Fine-Tuning of Atomic Energies in Relativistic Multiconfiguration Calculations
Round 1
Reviewer 1 Report
In this paper, the authors presents a procedure for obtaining more accurate measures of atomic energies and computed properties compared to ab initio methods. This fine-tuning process involves applying a correction to the diagonal elements of the Hamiltonian, assuming the Hamiltonian is diagonally dominant. The implementation of this method is actualized in the GRASP2018 code package and has been applied to calculations involving transition rates in C III and lifetimes of Rydberg transitions in B I. The paper is well written and would be a great addition to the special issue of GRASP in Atoms. The authors introduce the theory and methods in great detail with references, as well as concrete examples of the methods including code execution.

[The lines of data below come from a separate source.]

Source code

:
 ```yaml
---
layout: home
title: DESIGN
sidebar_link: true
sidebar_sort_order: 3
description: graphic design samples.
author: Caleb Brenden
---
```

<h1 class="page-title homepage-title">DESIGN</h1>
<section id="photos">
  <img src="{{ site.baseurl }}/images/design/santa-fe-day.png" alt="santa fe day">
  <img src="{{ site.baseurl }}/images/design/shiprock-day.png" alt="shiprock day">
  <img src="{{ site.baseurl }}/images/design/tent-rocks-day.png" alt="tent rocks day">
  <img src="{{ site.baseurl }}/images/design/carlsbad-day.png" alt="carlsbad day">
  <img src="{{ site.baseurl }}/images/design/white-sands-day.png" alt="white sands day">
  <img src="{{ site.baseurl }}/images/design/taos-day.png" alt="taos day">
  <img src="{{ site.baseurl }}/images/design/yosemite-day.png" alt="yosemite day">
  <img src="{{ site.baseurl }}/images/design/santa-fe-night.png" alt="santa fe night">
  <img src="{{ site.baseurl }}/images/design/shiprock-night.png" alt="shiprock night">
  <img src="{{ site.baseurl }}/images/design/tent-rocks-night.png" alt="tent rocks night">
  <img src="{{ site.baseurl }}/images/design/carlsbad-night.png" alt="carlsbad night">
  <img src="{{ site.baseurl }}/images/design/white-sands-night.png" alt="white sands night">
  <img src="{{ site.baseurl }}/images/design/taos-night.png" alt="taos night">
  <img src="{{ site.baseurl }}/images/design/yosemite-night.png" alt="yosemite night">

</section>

Several comments/possible revisions follow:
- The methods described here has been applied to light systems with simple atomic structure. Has there been any tests or applications to heavier systems? Curious how the method would scale with larger matrix sizes.
- It would be interesting to have a paragraph about the computation times required for some of these calculations with fine-tuning. For example, in the case of fine-tuning in jj-coupling where there are large off-diagonal matrix elements, the procedure requires two complete relativistic CI calculations to be performed. How does the runtime of the fine-tuning procedure typically compare with ab initio calculations? Or are the systems tested here not large enough for these considerations to be taken into account?
- Would the fine-tuned calculations require the same number of executions to ensure convergence as the ab initio calculation? Referencing Table 3, calculations were done with increasing orbitals sets up to n <= 7 for both cases. While the fine-tuned transition rates seemed to converge as early as the n <=3, n <= 4 calculations, for the 1S0 - 3P1 transition, they both took up to the n <= 7 calculation to find the closest agreement with experiment. How would this be done in practice?
Some minor grammar errors:
- line 518: ab inition -> ab initio
- line 538: ... perturber than there is ... -> ... perturber than there are ...
Author Response
Please see the attachment.
Author Response File: Author Response.pdf
Reviewer 2 Report
Q1: Several paper authors claim that they made some improvements based on GRASP2018 or GRASP2k. But their program was not published for free or for open. In this paper, the new code was also introduced, How long it can be made for open?
Q2:Using JJ2LSJ code, a problem was encountered, For example, there were 56 CSFs of 3s3p^23d. Few CSFs were missing in the composition for some cases. How to solve it?
Q3: How many time and memory needed in this run?
Author Response
Please see the attachment.
Author Response File: Author Response.pdf
Round 2
Reviewer 1 Report
Thank you for the revisions, no further comments.
Reviewer 2 Report
Although these authors are well known, they also answer questions carefully. I think this paper can be published.